LoRA: intuition w.r.t catastrophic forgetting

PEFT was discussed as a one of the considerations to mitigate catastrophic forgetting problem.
Intuitively I am completely in sync with the scaling benefits (computational efficiency…) of PEFT.
However, I couldn’t follow the intuition behind how or why LoRA should mitigate catastrophic forgetting issue. Though we are training 2 low rank matrices with LoRA, we are multiplying them to get a same shape matrix as the original weight matrix, and then for self-attention we are using original weight matrix + (A * B). Now A * B doesn’t have any sort of skew properties, therefore the resulting matrix that we are going to apply for inference has potentially everything in it changed. So why should it be any better than the full-finetuned weights w.r.t. catastrophic forgetting?
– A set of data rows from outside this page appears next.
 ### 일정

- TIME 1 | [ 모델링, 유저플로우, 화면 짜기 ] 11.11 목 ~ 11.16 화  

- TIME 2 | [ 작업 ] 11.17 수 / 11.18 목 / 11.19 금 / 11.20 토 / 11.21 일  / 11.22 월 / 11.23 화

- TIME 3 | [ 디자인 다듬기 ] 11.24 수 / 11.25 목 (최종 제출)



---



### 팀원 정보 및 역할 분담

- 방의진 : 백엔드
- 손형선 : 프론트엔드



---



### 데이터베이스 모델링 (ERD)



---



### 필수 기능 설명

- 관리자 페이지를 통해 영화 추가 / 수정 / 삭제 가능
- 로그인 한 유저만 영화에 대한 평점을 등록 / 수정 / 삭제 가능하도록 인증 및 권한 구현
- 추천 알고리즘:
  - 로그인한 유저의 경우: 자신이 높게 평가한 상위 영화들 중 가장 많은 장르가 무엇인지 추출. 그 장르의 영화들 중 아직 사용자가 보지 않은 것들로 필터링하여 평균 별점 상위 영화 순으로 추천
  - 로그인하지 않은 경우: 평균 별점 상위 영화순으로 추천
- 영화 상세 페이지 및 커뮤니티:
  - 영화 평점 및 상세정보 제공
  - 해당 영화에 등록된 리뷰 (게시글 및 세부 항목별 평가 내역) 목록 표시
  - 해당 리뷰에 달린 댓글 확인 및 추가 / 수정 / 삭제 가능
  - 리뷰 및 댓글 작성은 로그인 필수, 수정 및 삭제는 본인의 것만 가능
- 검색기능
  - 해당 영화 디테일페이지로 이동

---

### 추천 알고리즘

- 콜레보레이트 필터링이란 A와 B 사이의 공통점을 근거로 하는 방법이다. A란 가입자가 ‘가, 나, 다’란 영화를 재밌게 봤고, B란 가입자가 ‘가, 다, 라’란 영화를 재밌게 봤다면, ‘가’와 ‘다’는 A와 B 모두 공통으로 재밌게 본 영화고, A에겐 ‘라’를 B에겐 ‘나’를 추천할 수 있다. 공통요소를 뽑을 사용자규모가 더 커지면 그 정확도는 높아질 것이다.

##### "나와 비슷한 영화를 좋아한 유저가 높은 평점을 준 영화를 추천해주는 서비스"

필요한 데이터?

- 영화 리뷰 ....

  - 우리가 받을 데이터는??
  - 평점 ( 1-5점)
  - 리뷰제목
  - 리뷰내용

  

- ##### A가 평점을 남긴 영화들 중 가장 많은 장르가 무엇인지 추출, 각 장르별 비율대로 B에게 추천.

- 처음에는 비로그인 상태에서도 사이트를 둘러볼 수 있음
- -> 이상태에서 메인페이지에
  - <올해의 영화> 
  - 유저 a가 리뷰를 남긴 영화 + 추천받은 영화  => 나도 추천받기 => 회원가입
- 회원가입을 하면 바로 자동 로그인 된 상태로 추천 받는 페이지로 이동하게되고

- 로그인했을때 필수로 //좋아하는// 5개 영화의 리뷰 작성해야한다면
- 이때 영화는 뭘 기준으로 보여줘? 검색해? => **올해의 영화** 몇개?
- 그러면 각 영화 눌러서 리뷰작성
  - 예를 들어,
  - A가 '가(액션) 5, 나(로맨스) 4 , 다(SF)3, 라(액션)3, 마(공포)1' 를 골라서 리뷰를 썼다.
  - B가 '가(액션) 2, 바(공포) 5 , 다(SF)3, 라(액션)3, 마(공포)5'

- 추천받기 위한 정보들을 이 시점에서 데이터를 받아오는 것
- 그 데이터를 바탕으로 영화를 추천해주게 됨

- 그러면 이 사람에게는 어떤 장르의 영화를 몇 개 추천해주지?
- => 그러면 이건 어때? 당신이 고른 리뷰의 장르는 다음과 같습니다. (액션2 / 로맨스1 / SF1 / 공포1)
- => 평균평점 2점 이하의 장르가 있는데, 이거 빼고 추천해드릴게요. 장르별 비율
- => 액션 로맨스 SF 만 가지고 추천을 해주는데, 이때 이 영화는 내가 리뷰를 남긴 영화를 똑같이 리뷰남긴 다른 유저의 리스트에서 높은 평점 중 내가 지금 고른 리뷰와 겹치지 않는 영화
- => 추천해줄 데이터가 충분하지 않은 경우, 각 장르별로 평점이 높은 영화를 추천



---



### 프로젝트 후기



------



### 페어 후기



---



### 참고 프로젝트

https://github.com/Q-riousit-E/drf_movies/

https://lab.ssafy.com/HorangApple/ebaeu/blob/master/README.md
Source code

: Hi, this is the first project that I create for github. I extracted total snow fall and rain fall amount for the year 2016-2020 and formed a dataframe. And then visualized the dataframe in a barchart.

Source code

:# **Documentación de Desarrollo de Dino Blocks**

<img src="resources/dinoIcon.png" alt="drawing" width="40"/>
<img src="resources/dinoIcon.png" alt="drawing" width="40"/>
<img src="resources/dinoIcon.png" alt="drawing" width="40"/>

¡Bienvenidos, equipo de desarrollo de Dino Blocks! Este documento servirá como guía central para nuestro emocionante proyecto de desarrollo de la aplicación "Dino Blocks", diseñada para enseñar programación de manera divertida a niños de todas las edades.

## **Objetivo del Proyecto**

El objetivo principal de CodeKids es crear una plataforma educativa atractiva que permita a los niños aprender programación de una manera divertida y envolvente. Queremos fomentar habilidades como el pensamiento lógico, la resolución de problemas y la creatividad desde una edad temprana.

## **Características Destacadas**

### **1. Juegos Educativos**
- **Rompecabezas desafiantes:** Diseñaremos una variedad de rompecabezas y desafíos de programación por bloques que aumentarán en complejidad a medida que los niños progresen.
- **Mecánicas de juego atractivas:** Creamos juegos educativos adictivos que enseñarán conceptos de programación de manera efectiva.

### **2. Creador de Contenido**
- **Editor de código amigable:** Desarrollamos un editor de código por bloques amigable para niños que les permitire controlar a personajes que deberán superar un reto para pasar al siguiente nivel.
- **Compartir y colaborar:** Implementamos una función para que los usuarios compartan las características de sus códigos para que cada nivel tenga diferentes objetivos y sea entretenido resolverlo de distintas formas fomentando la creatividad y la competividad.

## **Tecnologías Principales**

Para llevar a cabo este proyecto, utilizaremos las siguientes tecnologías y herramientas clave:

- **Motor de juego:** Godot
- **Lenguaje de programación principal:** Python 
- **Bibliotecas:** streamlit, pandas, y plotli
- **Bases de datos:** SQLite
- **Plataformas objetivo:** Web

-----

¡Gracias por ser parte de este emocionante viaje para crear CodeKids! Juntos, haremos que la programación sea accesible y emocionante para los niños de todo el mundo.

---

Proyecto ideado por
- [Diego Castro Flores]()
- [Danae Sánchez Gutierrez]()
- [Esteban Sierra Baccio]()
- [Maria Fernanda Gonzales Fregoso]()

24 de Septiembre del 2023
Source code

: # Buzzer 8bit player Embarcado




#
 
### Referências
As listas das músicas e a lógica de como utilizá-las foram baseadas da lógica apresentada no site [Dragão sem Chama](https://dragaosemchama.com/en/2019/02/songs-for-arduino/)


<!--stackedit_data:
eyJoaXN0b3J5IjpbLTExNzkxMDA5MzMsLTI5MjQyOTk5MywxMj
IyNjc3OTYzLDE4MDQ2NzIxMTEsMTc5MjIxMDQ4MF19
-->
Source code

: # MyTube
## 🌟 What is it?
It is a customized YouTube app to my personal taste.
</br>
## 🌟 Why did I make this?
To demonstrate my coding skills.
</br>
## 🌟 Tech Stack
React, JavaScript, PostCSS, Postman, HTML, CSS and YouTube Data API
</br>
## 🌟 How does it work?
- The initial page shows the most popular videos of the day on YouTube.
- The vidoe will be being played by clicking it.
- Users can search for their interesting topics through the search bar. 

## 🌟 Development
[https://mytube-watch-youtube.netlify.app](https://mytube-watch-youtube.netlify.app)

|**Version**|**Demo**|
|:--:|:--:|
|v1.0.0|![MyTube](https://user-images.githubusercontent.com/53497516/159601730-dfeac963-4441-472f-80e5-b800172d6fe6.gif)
The A*B matrix will be an add on into the model weights not permanently residing in the weights memory. When you would want to use the LLM for another task you shall remove the lora and it will come to its original use.

1 Like

Thank you for your response!

I was thinking the same.
However, in a practical LLM application this (decision of LoRA / No-LoRA) would demand:

  • either a pre-classification LLM call to decide LoRA / No-LoRA
  • or a second (No-LoRA) call (on somehow realizing that the first call result wasn’t as expected)

This (pre-classification / post-No-LoRA-call) strategy is equally applicable for full fine-tuned models as well. Doesn’t that reduce the benefits to scaling and computational efficiency?

If I understand right you want to automate wether to use LoRA or original model itself. I would supposed that could be done in some way.

The benefits of LoRA is that you don’t change the original model, nor you use heavy computational power to fine tune it, neither you forget the previous learned tasks. Fine tuning is definitely a better way to tune to a certain task.

Other than that you could possibly devise any other usage mechanisms.